## EXERCISE
Write out again only the lines running from the one that contains "-a lr-minimizer --stream" to the end of the records below, including both the first and the last.
►
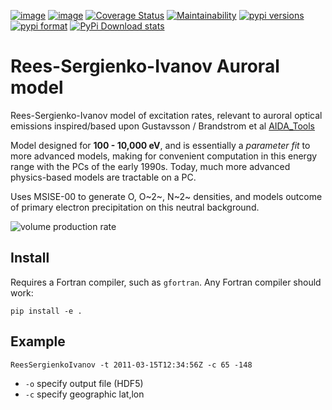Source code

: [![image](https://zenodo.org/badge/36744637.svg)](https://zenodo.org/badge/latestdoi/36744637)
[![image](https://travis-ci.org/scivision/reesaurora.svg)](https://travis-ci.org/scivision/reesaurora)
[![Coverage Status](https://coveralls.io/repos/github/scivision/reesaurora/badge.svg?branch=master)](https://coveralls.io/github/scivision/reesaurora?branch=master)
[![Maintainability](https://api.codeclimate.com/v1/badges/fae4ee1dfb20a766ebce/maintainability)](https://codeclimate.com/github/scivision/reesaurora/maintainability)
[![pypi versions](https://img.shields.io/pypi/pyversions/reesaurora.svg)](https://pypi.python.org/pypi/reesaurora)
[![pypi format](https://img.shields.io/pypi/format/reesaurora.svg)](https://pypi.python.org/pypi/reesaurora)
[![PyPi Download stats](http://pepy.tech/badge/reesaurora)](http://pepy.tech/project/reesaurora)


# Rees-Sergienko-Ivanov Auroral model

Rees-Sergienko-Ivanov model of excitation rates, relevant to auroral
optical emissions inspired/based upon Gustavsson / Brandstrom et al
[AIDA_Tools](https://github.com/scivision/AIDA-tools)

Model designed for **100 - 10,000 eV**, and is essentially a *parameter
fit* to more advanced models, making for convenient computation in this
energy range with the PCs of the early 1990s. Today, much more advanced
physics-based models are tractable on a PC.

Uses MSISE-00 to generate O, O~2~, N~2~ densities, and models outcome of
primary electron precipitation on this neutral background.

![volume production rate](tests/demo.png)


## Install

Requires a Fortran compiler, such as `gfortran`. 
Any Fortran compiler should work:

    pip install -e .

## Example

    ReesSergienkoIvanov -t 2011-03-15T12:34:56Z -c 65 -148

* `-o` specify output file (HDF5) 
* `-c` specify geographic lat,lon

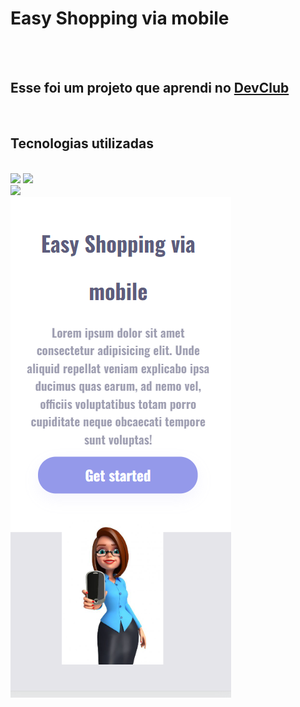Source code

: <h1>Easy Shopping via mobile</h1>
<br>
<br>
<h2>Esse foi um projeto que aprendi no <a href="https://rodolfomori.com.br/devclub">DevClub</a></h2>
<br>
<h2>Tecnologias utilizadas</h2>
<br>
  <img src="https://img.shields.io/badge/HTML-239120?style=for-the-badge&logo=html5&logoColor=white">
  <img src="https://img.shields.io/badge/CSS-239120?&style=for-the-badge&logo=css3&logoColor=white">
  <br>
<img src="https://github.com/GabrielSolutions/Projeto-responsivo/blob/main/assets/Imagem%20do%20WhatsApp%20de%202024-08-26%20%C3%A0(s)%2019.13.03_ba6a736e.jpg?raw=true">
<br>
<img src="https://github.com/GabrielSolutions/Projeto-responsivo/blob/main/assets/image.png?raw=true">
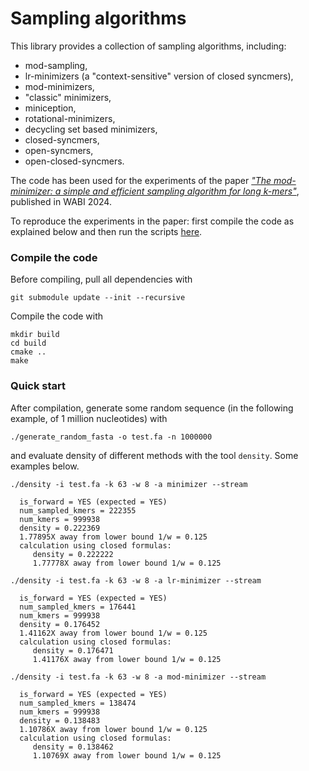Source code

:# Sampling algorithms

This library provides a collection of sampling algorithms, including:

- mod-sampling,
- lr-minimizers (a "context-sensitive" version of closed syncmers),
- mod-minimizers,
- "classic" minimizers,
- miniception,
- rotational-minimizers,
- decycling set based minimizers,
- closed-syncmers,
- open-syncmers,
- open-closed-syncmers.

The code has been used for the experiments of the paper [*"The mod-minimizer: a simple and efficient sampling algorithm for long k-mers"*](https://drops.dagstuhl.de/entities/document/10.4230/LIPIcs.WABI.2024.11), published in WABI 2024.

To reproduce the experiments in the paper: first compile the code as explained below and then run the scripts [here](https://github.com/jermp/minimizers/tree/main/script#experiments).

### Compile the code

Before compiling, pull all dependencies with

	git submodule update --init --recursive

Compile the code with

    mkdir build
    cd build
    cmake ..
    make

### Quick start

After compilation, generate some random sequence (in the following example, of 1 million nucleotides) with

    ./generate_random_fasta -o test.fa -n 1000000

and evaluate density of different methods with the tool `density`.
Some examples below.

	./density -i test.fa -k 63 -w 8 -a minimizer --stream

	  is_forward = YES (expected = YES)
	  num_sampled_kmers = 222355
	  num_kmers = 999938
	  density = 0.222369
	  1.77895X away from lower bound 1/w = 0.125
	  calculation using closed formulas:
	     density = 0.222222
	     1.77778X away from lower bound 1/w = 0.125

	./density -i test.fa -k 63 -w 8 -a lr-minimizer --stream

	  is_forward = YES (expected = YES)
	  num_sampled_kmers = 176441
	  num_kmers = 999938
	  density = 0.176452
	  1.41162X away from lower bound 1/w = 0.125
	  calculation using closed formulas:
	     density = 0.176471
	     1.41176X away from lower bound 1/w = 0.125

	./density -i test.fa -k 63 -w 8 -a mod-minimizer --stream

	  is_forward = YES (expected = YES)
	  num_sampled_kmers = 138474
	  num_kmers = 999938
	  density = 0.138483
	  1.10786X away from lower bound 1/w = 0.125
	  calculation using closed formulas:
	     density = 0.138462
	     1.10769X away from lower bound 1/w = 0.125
◄
## SOLUTION TO THE EXERCISE
	./density -i test.fa -k 63 -w 8 -a lr-minimizer --stream

	  is_forward = YES (expected = YES)
	  num_sampled_kmers = 176441
	  num_kmers = 999938
	  density = 0.176452
	  1.41162X away from lower bound 1/w = 0.125
	  calculation using closed formulas:
	     density = 0.176471
	     1.41176X away from lower bound 1/w = 0.125

	./density -i test.fa -k 63 -w 8 -a mod-minimizer --stream

	  is_forward = YES (expected = YES)
	  num_sampled_kmers = 138474
	  num_kmers = 999938
	  density = 0.138483
	  1.10786X away from lower bound 1/w = 0.125
	  calculation using closed formulas:
	     density = 0.138462
	     1.10769X away from lower bound 1/w = 0.125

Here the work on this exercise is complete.